Source texts of formatted documents:
++++++++

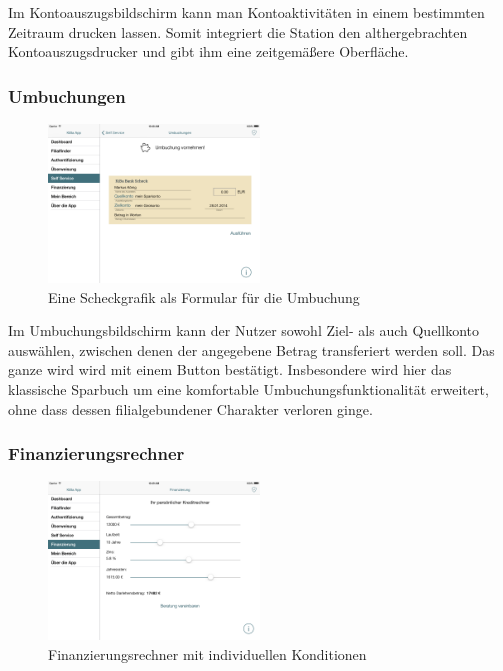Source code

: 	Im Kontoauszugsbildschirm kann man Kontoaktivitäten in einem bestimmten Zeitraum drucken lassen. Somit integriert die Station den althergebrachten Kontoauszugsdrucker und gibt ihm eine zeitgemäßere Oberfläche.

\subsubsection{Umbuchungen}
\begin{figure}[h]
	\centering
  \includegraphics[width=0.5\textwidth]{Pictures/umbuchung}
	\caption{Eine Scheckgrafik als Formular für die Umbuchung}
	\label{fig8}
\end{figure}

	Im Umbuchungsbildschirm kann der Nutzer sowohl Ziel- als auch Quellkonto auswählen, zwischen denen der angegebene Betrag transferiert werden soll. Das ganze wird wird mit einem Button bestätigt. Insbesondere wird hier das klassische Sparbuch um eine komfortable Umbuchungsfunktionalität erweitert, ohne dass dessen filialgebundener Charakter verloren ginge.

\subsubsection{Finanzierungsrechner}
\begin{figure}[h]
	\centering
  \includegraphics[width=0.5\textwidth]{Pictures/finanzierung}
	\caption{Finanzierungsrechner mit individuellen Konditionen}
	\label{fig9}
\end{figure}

++++++++

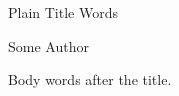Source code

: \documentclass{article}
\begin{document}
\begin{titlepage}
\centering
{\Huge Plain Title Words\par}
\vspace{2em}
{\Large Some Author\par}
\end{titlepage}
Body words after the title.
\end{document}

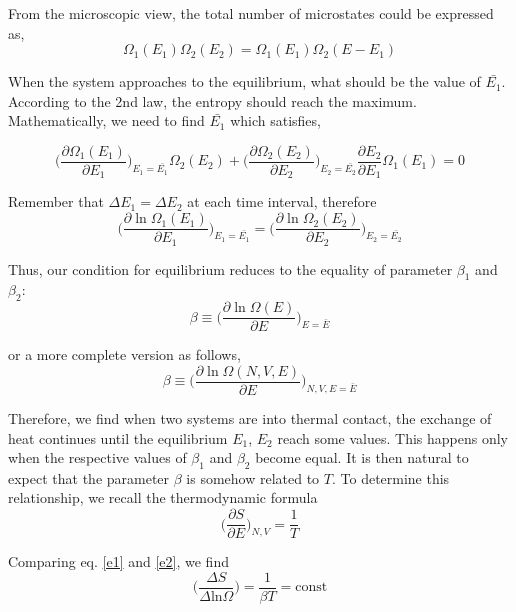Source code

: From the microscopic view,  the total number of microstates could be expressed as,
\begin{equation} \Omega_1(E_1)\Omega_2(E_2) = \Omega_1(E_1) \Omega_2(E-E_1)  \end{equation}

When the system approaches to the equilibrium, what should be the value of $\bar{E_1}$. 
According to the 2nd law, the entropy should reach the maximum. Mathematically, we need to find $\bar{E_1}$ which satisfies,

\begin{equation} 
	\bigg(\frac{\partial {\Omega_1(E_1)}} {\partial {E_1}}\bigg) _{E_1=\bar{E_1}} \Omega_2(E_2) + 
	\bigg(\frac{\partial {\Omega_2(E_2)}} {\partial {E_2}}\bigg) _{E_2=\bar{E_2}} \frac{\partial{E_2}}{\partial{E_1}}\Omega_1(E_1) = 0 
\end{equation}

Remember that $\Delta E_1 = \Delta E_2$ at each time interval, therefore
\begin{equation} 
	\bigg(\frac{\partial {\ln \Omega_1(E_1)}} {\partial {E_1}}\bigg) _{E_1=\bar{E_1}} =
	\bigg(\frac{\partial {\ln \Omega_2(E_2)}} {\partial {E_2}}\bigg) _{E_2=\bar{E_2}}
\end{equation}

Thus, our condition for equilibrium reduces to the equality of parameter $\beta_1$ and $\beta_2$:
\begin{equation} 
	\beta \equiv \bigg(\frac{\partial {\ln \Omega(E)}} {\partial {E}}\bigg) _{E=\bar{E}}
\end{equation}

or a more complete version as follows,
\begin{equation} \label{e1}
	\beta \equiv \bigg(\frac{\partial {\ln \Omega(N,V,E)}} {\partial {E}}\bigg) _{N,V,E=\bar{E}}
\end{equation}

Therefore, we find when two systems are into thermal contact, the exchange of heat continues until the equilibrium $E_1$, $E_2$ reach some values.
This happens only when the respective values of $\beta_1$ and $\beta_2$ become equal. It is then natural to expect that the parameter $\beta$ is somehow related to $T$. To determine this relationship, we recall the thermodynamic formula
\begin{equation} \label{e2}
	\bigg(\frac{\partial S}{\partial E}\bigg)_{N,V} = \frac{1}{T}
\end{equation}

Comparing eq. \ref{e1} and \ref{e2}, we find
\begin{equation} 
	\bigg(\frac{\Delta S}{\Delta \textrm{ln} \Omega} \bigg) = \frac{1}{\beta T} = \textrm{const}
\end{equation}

++++++++

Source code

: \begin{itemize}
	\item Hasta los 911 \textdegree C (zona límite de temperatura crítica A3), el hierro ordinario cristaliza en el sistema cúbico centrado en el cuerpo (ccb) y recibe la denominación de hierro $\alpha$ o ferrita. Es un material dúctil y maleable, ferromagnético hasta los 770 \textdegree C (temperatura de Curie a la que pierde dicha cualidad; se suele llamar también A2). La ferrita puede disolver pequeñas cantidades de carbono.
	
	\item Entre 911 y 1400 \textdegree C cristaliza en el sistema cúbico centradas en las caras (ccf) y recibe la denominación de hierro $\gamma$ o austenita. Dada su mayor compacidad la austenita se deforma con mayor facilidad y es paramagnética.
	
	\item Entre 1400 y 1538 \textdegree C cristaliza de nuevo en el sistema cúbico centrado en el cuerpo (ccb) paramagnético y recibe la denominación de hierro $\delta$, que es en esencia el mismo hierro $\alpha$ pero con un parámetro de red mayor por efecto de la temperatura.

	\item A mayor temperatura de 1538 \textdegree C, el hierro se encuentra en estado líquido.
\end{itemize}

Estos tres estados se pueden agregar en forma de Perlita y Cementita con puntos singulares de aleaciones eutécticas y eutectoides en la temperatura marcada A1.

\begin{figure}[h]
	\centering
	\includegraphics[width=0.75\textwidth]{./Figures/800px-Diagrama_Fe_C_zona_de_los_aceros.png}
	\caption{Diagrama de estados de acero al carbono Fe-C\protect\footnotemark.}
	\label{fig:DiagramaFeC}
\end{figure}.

++++++++

In the data above, find each line where the string "equilibrium" appears, then copy it.

When the system approaches to the equilibrium, what should be the value of $\bar{E_1}$. 
Thus, our condition for equilibrium reduces to the equality of parameter $\beta_1$ and $\beta_2$:
Therefore, we find when two systems are into thermal contact, the exchange of heat continues until the equilibrium $E_1$, $E_2$ reach some values.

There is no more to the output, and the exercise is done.